Items from a dataset:
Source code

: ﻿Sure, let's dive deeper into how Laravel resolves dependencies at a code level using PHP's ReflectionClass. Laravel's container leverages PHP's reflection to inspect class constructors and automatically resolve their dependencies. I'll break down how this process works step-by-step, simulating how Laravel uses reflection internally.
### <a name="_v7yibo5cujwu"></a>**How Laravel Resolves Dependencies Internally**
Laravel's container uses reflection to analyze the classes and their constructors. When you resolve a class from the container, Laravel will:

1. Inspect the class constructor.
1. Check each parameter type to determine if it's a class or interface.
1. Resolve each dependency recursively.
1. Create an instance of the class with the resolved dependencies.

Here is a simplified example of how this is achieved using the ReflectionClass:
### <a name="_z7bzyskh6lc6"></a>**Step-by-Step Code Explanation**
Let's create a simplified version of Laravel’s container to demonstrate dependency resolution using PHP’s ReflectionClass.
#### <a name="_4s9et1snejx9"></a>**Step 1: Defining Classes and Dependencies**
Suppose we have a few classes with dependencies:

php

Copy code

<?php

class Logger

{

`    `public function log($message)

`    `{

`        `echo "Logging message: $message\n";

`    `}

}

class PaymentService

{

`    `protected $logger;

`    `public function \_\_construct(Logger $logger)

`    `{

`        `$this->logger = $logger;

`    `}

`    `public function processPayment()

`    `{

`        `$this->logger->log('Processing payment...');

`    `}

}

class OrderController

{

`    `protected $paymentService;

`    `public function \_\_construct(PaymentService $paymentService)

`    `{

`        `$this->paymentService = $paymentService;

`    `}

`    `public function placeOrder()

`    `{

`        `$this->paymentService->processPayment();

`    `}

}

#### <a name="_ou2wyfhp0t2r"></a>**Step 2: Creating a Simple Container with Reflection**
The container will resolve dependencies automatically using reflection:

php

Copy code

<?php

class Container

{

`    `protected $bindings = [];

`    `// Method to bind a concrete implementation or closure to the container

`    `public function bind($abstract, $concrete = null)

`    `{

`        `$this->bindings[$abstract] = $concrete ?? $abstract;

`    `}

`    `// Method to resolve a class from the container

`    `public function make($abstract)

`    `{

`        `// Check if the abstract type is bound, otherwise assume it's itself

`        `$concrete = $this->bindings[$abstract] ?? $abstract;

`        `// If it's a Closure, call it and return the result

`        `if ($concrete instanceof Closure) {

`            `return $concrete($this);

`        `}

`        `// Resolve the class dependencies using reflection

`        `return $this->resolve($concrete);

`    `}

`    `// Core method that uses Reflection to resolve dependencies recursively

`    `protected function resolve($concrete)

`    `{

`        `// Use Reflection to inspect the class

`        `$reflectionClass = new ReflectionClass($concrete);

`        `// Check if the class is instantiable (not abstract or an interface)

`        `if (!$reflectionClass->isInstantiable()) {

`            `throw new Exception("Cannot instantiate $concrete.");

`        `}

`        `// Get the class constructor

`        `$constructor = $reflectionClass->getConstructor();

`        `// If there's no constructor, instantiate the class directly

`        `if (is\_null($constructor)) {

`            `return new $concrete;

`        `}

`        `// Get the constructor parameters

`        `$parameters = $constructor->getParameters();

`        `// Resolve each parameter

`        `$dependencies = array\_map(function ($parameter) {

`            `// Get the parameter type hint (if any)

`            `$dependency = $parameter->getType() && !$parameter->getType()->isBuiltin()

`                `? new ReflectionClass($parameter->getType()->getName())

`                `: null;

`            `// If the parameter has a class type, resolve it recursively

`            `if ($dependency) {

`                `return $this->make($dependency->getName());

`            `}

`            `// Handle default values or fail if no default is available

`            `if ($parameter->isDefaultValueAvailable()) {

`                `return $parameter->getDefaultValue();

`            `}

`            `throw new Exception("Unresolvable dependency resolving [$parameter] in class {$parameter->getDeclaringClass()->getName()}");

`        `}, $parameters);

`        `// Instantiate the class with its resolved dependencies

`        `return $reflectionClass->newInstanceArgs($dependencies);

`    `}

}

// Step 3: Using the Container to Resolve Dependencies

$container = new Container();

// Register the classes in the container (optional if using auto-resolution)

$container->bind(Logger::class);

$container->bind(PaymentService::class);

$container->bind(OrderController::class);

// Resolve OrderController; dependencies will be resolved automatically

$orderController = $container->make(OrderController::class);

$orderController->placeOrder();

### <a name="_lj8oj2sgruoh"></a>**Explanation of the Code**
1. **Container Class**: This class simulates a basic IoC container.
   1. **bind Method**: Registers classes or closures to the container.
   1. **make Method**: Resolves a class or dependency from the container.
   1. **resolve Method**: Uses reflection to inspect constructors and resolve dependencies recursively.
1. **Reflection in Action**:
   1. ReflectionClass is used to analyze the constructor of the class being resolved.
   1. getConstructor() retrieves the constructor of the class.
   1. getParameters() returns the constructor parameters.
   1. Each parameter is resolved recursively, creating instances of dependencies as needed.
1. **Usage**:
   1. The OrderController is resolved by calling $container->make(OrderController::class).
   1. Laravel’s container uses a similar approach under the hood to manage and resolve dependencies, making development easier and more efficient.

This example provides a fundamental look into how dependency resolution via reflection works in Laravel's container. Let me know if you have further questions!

WHAT YOU NEED TO DO:
Pull out every line above that holds the word "getParameters".

RESPONSE AREA:
`        `$parameters = $constructor->getParameters();
   1. getParameters() returns the constructor parameters.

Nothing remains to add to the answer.